Task details: Please repeat the lines below, exactly and only, from the one that holds "- Set up the" through the one that holds "## How to Contribute".
+ + + +
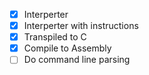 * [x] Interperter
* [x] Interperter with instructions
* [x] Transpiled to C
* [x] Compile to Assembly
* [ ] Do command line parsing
+ + + +
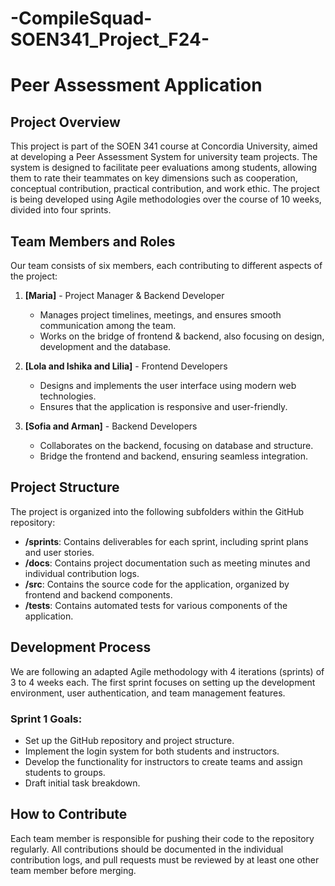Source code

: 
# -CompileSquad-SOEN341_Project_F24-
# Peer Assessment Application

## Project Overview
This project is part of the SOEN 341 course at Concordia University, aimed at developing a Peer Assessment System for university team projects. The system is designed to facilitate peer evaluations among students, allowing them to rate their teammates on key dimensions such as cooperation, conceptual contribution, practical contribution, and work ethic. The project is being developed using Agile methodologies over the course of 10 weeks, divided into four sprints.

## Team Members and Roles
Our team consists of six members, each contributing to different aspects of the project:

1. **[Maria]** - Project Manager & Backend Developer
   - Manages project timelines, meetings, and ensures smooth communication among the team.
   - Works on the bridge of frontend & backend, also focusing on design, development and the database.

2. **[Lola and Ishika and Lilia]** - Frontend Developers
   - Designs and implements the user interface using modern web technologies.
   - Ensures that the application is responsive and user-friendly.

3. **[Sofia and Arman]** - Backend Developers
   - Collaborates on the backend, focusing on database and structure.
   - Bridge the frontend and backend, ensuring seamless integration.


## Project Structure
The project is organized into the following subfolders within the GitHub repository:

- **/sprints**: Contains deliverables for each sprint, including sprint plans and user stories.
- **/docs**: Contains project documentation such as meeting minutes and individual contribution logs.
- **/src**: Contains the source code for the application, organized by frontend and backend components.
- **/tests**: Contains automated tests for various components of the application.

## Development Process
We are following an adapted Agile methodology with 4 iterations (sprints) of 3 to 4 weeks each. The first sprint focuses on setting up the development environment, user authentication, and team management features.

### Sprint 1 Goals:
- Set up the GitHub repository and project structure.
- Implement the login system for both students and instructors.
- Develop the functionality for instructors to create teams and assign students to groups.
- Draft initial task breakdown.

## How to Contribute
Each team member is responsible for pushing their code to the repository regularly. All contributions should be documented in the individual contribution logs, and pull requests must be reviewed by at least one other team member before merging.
+ + + +
Solution to this problem:
- Set up the GitHub repository and project structure.
- Implement the login system for both students and instructors.
- Develop the functionality for instructors to create teams and assign students to groups.
- Draft initial task breakdown.

## How to Contribute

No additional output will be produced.